5) Handelt het agentschap voor registraties in de aan het hoofdgeding ten grondslag liggende situatie alleen als verwerkingsverantwoordelijke met betrekking tot de persoonsgegevens of is het ook ontvanger, wanneer het doel van de verwerking ervan, als deel van de documenten die ter openbaarmaking worden voorgelegd, door een andere verwerkingsverantwoordelijke werd vastgesteld?

6) Vormt de persoonlijke handtekening van een natuurlijk persoon informatie die betrekking heeft op een geïdentificeerde natuurlijk persoon en valt deze meer bepaald onder het begrip „persoonsgegevens” in de zin van artikel 4, punt 1, van verordening 2016/679?

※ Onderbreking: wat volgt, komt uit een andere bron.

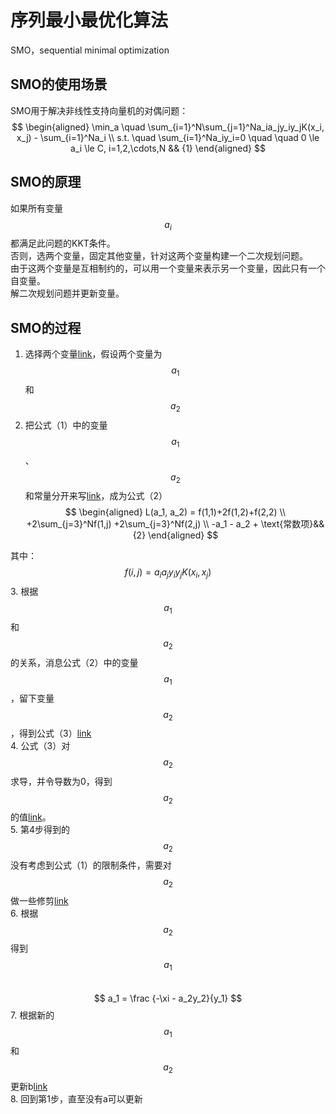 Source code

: # 序列最小最优化算法

SMO，sequential minimal optimization

## SMO的使用场景

SMO用于解决非线性支持向量机的对偶问题：  
$$
\begin{aligned}
\min_a \quad \sum_{i=1}^N\sum_{j=1}^Na_ia_jy_iy_jK(x_i, x_j) - \sum_{i=1}^Na_i  \\
s.t. \quad \sum_{i=1}^Na_iy_i=0
\quad \quad 0 \le a_i \le C, i=1,2,\cdots,N   && {1}
\end{aligned}
$$

## SMO的原理

如果所有变量$$a_i$$都满足此问题的KKT条件。  
否则，选两个变量，固定其他变量，针对这两个变量构建一个二次规划问题。   
由于这两个变量是互相制约的，可以用一个变量来表示另一个变量，因此只有一个自变量。  
解二次规划问题并更新变量。  

## SMO的过程

1. 选择两个变量[link](https://windmising.gitbook.io/lihang-tongjixuexifangfa/smo/16)，假设两个变量为$$a_1$$和$$a_2$$  
2. 把公式（1）中的变量$$a_1$$、$$a_2$$和常量分开来写[link](https://windmising.gitbook.io/lihang-tongjixuexifangfa/smo/17)，成为公式（2）  
$$
\begin{aligned}
L(a_1, a_2) = f(1,1)+2f(1,2)+f(2,2) \\
+2\sum_{j=3}^Nf(1,j) +2\sum_{j=3}^Nf(2,j) \\
-a_1 - a_2 + \text{常数项}&& {2}
\end{aligned}
$$

其中：
$$
f(i, j) = a_ia_jy_iy_jK(x_i,x_j)
$$
3. 根据$$a_1$$和$$a_2$$的关系，消息公式（2）中的变量$$a_1$$，留下变量$$a_2$$，得到公式（3）[link](https://windmising.gitbook.io/lihang-tongjixuexifangfa/smo/18)  
4. 公式（3）对$$a_2$$求导，并令导数为0，得到$$a_2$$的值[link](https://windmising.gitbook.io/lihang-tongjixuexifangfa/smo/19)。  
5. 第4步得到的$$a_2$$没有考虑到公式（1）的限制条件，需要对$$a_2$$做一些修剪[link](https://windmising.gitbook.io/lihang-tongjixuexifangfa/smo/20)  
6. 根据$$a_2$$得到$$a_1$$  
$$
a_1 = \frac {-\xi - a_2y_2}{y_1}
$$
7. 根据新的$$a_1$$和$$a_2$$更新b[link](https://windmising.gitbook.io/lihang-tongjixuexifangfa/smo/21)  
8. 回到第1步，直至没有a可以更新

7) Moet het begrip „immateriële schade” in artikel 82, lid 1, van verordening 2016/679 aldus worden uitgelegd dat immateriële schade een tastbaar nadeel en een objectief op te vatten inbreuk op persoonlijke belangen vereist of volstaat het louter kortstondige verlies van betrokkene van het gezag over zijn gegevens wegens de openbaarmaking van persoonsgegevens in het handelsregister, dat voor betrokkene zonder enige tastbare of nadelige gevolgen is gebleven?

8) Kan het overeenkomstig artikel 58, lid 3, onder b), van verordening 2016/679 vastgestelde advies van de nationale toezichthoudende autoriteit, de Komisia za zashtita na lichnite danni (Bulgaarse commissie ter bescherming van persoonsgegevens), nr. 01-116(20)/01.02.2021, volgens hetwelk het agentschap voor registraties geen wettelijke mogelijkheid of bevoegdheid heeft om ambtshalve of op verzoek van de betrokkene, de verwerking van reeds openbaar gemaakte gegevens te beperken, gelden als bewijs in de zin van artikel 82, lid 3, van verordening 2016/679 dat het agentschap voor registraties op geen enkele wijze verantwoordelijk is voor het feit dat de schade bij de natuurlijke persoon heeft veroorzaakt?

Aangehaalde (recente) jurisprudentie: С-[398]/15 ; С-553/07 ; GC e.a. С-136/17 ; С-268/2.